Lorsqu’il arriva à l’Institute for Advanced Study en 1934 — expulsé de Hambourg par des lois qui n’osaient pas encore exprimer leur pleine intention — il apporta avec lui une méthodologie forgée dans la conviction que les images mentent, que la culture dissimule systématiquement sa propre violence, que la surface agréable de toute œuvre d’art est une négociation entre le pouvoir et le besoin de paraître innocent. L’iconologie, telle qu’il l’avait développée dans les années 1920 et au début des années 1930, n’était pas une invitation à une appréciation plus profonde. C’était une herméneutique de la suspicion, plus proche en esprit de ce que Paul Ricoeur nommera plus tard ainsi que de tout ce qui ressemble à un savoir-faire de connaisseur. Le troisième niveau de signification — l’intrinsèque, le symptomatique — était spécifiquement conçu pour surprendre la culture en train de ne pas savoir ce qu’elle faisait. C’est un instrument déstabilisant, pas décoratif.

Le milieu académique américain l’a reçu comme une décoration.

La transformation ne fut pas violente. Elle fut chaleureuse, ce qui est pire. Panofsky était une compagnie brillante. Il racontait des blagues en quatre langues. Il portait son érudition comme un numéro de fête et son sérieux comme quelque chose qu’il gardait dans un tiroir pour des moments privés. Ses Studies in Iconology de 1939 et Early Netherlandish Painting de 1953 furent accueillis avec le genre d’enthousiasme qui signale non pas la compréhension mais le soulagement — voici une profondeur européenne rendue navigable, rendue utilisable, rendue sûre pour les programmes. La méthodologie fut extraite de sa généalogie. Ce qui resta fut la procédure : identifier le motif, identifier le type, identifier le document culturel qui le sous-tend. Une liste de contrôle. Une méthode. Une manière de sembler rigoureux tout en restant, toujours, dans le cadre de la célébration.

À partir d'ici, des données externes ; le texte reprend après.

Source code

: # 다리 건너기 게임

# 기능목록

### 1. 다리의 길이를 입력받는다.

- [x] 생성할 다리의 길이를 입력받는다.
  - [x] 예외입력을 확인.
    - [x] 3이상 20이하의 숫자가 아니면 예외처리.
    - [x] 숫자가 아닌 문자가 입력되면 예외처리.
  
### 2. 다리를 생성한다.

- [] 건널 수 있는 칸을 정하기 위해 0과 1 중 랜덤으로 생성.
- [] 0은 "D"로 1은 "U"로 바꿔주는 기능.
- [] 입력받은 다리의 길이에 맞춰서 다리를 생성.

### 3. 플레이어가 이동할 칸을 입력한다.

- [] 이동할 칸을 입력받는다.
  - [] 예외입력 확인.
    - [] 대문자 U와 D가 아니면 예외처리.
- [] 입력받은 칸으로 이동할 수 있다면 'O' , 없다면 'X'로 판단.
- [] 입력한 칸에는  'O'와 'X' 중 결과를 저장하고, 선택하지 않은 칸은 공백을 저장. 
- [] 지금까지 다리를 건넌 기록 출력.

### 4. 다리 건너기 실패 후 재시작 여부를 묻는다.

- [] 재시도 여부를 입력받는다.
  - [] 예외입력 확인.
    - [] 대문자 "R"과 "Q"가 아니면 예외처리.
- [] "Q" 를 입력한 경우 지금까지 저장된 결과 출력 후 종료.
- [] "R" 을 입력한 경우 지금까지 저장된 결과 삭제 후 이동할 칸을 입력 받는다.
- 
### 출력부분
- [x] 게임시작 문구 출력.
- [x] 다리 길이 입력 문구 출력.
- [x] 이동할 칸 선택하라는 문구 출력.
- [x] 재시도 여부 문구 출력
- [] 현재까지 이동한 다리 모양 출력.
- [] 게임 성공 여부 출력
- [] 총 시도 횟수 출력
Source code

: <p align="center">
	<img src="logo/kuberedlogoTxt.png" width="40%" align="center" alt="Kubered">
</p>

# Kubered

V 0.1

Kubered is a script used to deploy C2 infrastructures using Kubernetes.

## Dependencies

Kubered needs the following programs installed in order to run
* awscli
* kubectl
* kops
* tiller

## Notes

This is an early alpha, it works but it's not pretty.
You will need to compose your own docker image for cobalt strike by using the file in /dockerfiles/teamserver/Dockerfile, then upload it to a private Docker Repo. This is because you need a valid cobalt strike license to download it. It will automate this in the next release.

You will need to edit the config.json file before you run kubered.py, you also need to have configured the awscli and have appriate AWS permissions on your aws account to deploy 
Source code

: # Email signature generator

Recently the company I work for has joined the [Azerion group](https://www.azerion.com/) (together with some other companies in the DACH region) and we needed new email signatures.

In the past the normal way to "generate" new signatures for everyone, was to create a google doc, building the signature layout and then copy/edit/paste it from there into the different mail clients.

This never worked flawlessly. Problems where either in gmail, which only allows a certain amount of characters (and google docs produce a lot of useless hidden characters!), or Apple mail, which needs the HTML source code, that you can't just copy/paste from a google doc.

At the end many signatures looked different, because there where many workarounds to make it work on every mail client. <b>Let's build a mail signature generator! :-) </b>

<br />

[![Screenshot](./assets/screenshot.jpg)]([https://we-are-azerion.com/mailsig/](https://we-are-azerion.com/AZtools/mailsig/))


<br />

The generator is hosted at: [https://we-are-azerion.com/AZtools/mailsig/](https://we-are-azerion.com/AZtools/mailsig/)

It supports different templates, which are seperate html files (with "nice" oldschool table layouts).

Theodor Adorno, qui a traversé son propre exil américain avec beaucoup moins de grâce sociale, a observé ce mécanisme avec une précision clinique. Écrivant avec Max Horkheimer en 1944, il décrivait comment l’industrie culturelle ne supprime pas tant la pensée critique qu’elle ne l’absorbe, la neutralise, la redistribue en tant que contenu. L’intellectuel européen arrive avec un diagnostic et le trouve traité comme une contribution au symposium. La critique devient un panel. Le dévoilement devient un cours de méthodologie. Adorno lui-même, dans son Minima Moralia de 1951, notait avec une amertume économique qu’en Amérique, la souffrance de l’émigré est convertie en capital culturel — l’accent devient charmant, le traumatisme devient perspective, l’obscurité devient profondeur sans mordant.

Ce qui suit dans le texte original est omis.